There has effectively never been a time when Vitale was not the voice of college basketball for ESPN, given that he joined the network just months after its launch in 1979. For decades, following the death from cancer of his close friend and fellow former coach Jim Valvano, Vitale has used his platform to raise awareness and funds to fight the disease.

“I’ve seen firsthand the devastation that cancer can have on families, on children, and on all of our loved ones,” he wrote in October. “It can bring you to your knees. It’s physically and emotionally exhausting. It robs you of so many things, including life itself for some of the most unfortunate patients.”

Now Vitale is battling cancer. Seemingly always upbeat, he said recently that he even found a bright side to his current situation.

When he got his October diagnosis, Vitale was initially informed he had bile duct cancer, a rare condition that can have a low survival rate. Additional tests, however, changed that diagnosis to lymphoma, which is more treatable.

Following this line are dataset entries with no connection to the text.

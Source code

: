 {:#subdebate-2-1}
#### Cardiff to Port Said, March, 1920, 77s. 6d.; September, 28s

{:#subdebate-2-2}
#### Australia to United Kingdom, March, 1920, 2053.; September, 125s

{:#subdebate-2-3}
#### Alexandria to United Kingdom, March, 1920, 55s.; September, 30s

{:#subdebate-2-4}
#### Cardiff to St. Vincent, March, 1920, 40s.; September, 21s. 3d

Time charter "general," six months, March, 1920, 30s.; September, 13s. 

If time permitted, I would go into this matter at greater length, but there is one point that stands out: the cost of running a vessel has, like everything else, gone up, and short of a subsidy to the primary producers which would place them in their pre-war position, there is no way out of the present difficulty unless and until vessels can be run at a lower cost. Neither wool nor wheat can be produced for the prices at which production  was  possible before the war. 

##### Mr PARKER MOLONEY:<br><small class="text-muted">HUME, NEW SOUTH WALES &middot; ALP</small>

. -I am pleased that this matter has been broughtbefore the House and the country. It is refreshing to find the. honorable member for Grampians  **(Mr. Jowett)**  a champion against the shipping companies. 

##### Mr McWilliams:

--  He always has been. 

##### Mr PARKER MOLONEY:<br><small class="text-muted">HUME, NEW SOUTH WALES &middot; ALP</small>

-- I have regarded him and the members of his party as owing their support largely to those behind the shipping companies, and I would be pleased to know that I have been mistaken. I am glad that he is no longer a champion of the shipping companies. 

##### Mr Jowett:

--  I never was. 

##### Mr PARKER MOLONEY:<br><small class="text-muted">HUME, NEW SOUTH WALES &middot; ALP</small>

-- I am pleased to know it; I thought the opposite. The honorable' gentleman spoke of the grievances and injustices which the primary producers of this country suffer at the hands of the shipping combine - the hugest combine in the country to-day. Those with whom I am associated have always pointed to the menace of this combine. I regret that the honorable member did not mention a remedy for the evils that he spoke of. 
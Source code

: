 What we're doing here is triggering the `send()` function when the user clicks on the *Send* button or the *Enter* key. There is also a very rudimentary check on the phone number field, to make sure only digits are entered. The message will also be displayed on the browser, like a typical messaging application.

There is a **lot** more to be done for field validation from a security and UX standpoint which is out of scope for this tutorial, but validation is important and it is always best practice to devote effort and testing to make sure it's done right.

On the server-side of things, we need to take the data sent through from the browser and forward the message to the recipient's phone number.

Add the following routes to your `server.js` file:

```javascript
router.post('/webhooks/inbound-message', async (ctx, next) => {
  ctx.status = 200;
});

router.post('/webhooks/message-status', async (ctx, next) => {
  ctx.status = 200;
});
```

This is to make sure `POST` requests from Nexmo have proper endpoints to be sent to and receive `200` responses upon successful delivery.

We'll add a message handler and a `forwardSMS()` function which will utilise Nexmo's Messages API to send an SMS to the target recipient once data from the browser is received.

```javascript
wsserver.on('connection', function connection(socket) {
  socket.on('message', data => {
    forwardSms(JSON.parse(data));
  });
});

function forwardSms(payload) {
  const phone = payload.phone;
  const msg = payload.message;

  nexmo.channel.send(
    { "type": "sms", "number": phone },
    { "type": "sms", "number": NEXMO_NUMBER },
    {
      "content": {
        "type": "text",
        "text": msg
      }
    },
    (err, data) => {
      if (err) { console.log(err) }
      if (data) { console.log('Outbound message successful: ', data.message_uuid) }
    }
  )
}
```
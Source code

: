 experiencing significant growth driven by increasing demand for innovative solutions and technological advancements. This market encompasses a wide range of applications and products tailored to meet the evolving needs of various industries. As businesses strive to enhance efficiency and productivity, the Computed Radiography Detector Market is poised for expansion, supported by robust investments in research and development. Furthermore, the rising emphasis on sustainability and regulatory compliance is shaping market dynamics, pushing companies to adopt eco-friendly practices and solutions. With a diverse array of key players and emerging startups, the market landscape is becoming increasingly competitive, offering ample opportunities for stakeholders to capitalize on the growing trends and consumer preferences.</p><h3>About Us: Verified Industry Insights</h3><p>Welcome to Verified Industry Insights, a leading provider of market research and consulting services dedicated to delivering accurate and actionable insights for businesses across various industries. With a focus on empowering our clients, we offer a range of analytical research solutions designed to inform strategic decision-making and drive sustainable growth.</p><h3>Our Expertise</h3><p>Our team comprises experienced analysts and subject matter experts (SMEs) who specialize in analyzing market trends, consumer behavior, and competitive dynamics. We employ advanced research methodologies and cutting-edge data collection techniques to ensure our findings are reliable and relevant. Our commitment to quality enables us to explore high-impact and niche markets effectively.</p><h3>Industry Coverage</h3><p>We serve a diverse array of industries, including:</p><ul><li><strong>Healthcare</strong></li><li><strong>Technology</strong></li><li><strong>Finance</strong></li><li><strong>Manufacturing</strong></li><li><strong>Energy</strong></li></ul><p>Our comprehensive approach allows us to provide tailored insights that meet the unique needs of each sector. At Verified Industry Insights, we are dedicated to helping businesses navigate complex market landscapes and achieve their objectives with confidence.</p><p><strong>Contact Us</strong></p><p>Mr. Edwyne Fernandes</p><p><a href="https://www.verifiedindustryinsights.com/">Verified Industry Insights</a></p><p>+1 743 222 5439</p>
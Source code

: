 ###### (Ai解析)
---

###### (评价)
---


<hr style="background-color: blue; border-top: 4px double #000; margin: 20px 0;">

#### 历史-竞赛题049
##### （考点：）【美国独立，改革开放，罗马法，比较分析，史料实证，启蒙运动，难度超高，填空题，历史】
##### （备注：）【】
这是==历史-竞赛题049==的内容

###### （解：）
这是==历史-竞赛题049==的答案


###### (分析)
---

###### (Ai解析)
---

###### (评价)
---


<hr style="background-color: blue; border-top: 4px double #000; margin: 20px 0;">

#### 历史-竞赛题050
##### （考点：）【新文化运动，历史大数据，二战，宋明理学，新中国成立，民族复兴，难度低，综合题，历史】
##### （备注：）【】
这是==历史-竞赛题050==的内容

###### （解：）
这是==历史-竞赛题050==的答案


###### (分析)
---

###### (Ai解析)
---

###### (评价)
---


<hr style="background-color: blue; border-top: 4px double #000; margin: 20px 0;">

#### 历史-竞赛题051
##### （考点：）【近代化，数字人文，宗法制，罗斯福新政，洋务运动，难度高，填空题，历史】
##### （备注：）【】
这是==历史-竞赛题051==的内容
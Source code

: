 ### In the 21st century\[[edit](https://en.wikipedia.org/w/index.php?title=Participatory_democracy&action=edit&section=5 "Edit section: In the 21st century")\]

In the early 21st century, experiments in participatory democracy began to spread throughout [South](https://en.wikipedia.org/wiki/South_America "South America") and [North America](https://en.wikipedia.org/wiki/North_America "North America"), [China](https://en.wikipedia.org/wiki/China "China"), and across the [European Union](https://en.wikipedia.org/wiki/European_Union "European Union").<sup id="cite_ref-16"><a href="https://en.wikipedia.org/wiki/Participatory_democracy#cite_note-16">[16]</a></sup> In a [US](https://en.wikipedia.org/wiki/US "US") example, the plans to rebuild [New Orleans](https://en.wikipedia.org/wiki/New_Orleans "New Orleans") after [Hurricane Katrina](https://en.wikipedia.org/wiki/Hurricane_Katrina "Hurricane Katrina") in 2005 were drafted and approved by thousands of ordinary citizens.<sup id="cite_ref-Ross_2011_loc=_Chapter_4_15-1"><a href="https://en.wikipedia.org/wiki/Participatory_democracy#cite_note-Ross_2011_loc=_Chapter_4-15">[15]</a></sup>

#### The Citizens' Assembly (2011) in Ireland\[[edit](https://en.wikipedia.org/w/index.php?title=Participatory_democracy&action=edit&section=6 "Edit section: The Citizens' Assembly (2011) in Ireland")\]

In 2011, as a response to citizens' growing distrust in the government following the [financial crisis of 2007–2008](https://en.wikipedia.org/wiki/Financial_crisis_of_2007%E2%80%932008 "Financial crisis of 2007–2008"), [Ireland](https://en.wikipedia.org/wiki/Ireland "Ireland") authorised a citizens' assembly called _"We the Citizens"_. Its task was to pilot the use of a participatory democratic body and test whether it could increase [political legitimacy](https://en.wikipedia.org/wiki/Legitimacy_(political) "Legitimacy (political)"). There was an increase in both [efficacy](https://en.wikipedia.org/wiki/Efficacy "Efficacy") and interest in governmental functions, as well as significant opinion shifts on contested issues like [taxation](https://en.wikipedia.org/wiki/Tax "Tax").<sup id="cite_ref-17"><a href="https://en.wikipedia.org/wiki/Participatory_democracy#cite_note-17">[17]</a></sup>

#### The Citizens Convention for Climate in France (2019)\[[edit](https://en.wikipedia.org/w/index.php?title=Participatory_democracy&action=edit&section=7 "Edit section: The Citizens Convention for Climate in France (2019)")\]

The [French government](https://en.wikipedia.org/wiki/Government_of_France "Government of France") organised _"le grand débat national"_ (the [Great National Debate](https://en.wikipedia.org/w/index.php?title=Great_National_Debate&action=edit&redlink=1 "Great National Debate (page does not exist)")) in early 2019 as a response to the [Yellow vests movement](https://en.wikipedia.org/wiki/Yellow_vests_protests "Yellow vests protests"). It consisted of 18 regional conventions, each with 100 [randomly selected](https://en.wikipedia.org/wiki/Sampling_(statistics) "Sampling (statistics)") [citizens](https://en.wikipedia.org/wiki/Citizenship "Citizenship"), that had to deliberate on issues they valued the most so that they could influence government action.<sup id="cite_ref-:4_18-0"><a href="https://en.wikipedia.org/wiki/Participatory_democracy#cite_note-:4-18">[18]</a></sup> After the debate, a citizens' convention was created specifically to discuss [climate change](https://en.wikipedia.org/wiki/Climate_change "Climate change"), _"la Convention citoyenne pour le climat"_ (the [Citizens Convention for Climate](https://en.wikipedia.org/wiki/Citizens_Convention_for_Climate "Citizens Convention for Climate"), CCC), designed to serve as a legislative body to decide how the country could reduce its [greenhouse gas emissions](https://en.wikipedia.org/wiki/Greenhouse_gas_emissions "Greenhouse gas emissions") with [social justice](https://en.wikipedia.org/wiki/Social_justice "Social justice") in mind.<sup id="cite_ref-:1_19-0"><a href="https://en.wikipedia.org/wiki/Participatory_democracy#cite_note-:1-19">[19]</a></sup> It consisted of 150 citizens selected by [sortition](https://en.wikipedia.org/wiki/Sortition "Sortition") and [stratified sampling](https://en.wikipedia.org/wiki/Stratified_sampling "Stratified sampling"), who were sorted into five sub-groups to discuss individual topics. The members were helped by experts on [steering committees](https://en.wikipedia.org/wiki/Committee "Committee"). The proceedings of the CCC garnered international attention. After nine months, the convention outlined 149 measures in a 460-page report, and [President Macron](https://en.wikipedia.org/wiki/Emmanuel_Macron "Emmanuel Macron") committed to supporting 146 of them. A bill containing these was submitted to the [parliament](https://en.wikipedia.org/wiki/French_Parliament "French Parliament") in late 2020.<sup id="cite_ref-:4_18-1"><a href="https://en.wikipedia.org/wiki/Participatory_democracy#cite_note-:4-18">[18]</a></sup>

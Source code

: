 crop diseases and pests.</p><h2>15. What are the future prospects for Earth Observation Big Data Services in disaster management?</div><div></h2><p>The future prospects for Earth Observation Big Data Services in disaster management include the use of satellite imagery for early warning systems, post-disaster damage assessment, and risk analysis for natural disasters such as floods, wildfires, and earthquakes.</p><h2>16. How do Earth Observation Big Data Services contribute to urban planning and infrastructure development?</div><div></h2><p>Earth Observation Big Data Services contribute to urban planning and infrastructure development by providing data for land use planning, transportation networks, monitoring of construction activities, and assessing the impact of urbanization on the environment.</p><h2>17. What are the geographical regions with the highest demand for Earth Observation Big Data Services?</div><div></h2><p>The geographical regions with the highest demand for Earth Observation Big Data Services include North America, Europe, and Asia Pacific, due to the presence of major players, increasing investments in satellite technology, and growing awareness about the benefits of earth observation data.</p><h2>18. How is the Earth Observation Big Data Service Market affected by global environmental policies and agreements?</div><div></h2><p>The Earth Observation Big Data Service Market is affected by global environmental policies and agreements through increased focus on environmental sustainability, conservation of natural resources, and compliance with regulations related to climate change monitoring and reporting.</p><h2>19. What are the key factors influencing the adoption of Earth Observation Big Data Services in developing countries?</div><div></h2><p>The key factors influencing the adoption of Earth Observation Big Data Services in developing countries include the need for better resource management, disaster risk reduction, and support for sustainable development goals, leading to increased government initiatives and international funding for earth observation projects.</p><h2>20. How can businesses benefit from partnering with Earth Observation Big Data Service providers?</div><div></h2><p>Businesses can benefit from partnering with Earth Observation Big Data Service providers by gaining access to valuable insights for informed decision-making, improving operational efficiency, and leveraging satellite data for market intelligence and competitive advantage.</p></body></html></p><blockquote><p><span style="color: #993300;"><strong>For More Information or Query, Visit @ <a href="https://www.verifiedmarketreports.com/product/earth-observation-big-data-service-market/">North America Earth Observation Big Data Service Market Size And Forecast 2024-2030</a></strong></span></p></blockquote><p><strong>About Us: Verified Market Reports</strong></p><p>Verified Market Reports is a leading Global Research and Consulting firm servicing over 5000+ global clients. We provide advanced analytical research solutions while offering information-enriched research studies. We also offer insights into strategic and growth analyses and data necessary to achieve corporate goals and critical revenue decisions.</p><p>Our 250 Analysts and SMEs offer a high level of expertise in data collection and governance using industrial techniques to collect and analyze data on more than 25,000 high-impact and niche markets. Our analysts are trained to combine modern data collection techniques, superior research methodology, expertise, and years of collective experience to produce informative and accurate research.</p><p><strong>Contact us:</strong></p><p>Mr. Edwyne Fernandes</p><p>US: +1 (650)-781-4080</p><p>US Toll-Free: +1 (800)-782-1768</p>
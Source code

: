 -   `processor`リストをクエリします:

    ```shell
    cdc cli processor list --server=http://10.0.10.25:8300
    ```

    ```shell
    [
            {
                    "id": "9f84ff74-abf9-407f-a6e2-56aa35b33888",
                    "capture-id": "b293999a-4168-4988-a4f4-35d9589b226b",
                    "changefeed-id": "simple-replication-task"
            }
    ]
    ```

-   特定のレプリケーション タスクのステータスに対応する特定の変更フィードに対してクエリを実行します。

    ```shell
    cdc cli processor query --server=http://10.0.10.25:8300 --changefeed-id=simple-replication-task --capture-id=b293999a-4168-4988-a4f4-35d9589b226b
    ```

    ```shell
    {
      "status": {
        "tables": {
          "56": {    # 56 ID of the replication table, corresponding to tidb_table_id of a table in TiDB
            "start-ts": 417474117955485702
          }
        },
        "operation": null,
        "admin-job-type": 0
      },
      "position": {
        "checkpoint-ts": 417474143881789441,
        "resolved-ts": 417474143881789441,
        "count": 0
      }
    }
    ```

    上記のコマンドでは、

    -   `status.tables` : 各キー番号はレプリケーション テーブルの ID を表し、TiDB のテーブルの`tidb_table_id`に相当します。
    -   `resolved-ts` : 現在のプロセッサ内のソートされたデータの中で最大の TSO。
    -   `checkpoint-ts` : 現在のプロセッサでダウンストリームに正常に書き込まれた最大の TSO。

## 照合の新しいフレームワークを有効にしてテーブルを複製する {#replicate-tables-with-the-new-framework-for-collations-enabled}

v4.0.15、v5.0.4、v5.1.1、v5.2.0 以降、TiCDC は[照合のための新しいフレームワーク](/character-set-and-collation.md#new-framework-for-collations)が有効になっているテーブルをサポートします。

“I was so happy,” Vitale said with a laugh this week to Yahoo Sports. “And who is happy to hear they have lymphoma?”

Vitale told ESPN viewers Tuesday: “When they walked in and told me I had cancer — they thought it was bile duct cancer, and it was really going to be a serious surgery and all — I never dreamed that, at 82, I’d ever be at courtside again. But to be here today — I’m sorry, I hope I don’t cause a problem out there, but I’m feeling so emotional.”

He then paused to collect himself before diving into his 43rd season of calling college basketball contests in his inimitable, energetic style.

“The game is the big thing,” Vitale declared, “so let’s get this game going.”